Le premier article rappelle les devoirs des professeurs. Pour instaurer la confiance, ils doivent faire preuve d’exemplarité et respecter les familles et, bien sûr, l’institution. Car tout dépend, évidemment, de « la cohésion de la communauté éducative ». Ça ne rassure pas tellement les enseignants démoralisés par cette institution. Il est sans doute excessif de dire, comme certains syndicalistes, que cet article va restreindre leur liberté d’expression, mais il donne le ton. Vous êtes priés de ne pas faire de vagues.

S’ensuivent un certain nombre d’obligations et de contrôles nouveaux. Nous commencerons par l’école maternelle, dès trois ans, sans exception, même si la quasi-totalité des enfants qui sont prêts à entrer à l’école y entrent de toute façon.

De l’autre côté, une obligation de formation pour les jeunes de 16 à 18 ans, pour « ne laisser aucun jeune au bord de la route », selon les mots du ministre. Les 20 000 décrocheurs se verront proposer systématiquement une formation ou un apprentissage. Les 10 ou 13 années précédentes ont échoué, les centres d’orientation et les professeurs n’ont pas réussi à convaincre. Mais avec deux ans de plus, c’est sûr, ça va marcher. Marchez droit, jeunes gens, rentrez dans le rang. Seule une qualification dûment tamponnée par une institution légale peut assurer votre succès dans la vie.

Expérimentations pédagogiques

La philosophie du projet est confirmée par le renforcement des contrôles dans le cas de l’instruction en famille. Liberté ? Oui, mais.

Alors, certes, le projet de loi prévoit d’étendre les domaines dans lesquels les écoles et établissements d’enseignement scolaires peuvent faire des expérimentations pédagogiques. Ah ! Enfin ! Mais comme d’habitude, sous réserve de l’accord des autorités académiques, dont chacun connaît l’esprit aventureux.

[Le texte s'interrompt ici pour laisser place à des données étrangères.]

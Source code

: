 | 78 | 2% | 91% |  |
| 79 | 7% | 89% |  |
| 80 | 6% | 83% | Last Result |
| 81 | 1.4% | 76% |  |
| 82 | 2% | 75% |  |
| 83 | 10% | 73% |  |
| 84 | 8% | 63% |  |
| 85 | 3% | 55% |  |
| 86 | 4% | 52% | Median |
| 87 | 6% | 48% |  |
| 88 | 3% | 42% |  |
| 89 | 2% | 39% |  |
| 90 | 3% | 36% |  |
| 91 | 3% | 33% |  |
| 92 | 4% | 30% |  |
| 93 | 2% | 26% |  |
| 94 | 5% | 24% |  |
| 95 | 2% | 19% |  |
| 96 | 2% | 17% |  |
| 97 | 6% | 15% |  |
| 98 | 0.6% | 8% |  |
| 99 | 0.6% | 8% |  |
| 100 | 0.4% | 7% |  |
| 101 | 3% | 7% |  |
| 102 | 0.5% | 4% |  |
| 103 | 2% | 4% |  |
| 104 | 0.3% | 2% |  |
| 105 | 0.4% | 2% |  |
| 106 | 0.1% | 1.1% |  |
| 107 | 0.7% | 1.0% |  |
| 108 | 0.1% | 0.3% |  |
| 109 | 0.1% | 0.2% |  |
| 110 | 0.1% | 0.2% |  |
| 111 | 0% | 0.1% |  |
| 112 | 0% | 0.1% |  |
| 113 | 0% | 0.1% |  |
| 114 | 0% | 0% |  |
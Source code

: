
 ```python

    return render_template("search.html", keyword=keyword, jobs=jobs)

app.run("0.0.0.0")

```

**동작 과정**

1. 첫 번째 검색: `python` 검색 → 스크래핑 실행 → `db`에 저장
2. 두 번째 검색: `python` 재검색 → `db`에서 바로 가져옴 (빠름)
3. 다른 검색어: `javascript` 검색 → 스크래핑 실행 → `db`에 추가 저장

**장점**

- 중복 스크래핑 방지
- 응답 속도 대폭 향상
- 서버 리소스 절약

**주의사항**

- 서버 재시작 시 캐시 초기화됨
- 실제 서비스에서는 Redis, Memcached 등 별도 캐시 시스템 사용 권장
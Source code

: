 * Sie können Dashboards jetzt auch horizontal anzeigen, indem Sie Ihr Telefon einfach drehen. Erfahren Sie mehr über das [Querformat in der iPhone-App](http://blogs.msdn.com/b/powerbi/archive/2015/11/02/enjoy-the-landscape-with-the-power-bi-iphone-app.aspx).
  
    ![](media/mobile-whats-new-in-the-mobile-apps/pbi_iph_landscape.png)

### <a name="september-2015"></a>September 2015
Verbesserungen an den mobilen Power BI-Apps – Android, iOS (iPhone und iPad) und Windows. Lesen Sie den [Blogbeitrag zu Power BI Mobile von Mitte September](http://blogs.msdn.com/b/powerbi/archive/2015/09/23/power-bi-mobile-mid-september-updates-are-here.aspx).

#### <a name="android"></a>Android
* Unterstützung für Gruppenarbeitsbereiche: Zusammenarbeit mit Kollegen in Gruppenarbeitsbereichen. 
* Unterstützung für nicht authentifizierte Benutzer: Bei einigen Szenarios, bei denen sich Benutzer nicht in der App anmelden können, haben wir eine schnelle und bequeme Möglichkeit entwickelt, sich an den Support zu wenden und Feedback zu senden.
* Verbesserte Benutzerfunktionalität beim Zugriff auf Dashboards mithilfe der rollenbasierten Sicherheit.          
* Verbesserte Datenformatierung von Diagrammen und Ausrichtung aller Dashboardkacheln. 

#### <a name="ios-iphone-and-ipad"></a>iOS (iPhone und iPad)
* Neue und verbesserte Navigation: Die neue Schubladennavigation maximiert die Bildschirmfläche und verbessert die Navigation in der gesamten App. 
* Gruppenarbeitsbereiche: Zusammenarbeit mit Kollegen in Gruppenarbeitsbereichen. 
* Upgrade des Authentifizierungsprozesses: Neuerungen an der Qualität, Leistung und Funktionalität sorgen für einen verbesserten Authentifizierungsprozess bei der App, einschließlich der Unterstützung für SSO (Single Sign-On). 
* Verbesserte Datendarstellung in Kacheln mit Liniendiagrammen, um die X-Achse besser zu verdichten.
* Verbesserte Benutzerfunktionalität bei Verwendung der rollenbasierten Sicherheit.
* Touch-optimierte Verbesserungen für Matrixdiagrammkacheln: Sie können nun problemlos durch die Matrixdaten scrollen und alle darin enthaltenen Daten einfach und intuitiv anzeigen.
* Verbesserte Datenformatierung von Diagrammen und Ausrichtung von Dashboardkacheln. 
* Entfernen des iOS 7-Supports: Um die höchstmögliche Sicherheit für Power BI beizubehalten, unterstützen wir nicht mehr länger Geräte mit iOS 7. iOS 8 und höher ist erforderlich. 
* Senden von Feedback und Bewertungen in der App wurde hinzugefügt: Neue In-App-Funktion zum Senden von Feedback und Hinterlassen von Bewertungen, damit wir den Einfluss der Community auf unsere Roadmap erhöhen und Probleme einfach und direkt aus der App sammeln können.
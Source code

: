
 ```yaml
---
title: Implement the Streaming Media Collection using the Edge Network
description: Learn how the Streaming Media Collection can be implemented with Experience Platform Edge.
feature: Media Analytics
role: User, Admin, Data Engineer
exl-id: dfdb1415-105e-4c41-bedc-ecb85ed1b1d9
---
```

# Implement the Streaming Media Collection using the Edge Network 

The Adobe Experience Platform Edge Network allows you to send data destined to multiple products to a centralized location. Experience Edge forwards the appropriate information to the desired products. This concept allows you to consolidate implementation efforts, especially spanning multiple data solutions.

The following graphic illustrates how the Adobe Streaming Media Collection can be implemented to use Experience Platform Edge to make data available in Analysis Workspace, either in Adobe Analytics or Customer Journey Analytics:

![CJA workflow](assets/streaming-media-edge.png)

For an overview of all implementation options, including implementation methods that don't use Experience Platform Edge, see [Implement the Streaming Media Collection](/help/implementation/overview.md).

Dans le registre des symboles, il y en a un qui ne sert à rien, mais qui est bien trouvé. Les ESPE sont renommés en Inspé (Instituts nationaux supérieurs du professorat et de l’éducation). Si l’acronyme précédent évoquait des espoirs fallacieux, le nouveau semble plus en accord avec une politique de reprise en main et d’homogénéisation sur tout le territoire, car apparemment le principal problème des ESPE est leur qualité « inégale ».

Mais bon, de quoi nous plaignons-nous ? Quelques drapeaux, ça ne mange pas de pain. Il faudra juste prévoir de laver le linge sale de temps en temps. La lessiveuse, c’est peut-être le dernier lien des familles désunies.